F1 teams worried about 2015 radio ban after Nico Rosberg's problems

Nico Rosberg's problems in the Singapore Grand Prix showed how hard it is going to be to manage a Formula 1 team radio clampdown next year, says his Mercedes team

F1 teams worried about 2015 radio ban after Nico Rosberg's problems

The German lost most of the controls of his steering wheel before the start of the race, leaving him without a clutch, proper gear changes, DRS and energy recovery systems.

Although Rosberg was able to start from the pit lane after assistance from his team, he was eventually forced into retirement at this first pit stop.

Mercedes motorsport boss Toto Wolff believes that the issues that Rosberg experienced showed that there are times it is essential that a team can speak to its drivers to discuss technical issues.

As things stand, conversations relating to the performance of the car will be banned from the start of 2015 as part of a push by the FIA to make drivers work harder.

Speaking about how the Rosberg situation would have been without team radio, Wolff said: "A nightmare! Can you imagine not being able to give any messages to the driver?

"It is also a concern for safety. How do you not want to communicate with a driver whose steering wheel doesn't show anything anymore?

"Maybe the Singapore race, with all its ingredients, needs to flow in to any future direction on radio messages."

Red Bull boss Christian Horner, whose team had to give messages to Daniel Ricciardo about coping with a failing battery, suggested it would be wrong to not allow teams to assist when problems strike.

"I think these cars are so bloody complicated and there's an awful amount going on," said Horner.

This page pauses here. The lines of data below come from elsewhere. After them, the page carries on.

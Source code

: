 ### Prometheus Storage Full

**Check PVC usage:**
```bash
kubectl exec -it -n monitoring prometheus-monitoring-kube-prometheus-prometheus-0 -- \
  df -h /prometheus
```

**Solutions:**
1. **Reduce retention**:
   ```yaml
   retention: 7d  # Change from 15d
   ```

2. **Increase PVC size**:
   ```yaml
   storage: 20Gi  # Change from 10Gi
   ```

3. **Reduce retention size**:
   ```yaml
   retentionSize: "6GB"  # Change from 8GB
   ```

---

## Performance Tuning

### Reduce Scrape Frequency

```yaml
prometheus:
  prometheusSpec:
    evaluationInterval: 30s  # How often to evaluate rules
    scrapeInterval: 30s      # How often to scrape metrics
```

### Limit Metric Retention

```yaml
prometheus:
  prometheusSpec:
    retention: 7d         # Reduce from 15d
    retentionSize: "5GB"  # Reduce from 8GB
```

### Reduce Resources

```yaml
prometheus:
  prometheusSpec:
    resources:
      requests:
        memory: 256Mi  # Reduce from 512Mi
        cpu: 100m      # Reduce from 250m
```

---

"I completely support getting rid of driver coaching through the radio. It's not the engineers' job to tell them where they need to brake later, or whatever.

"But in terms of managing the actual power unit; they're so complicated that from a reliability and safety point of view, I think it's important.

"And I think for the show it's good [to speak to them]. At least we can tell them their brakes are getting hot and that they have to pull out of the slipstream, for example."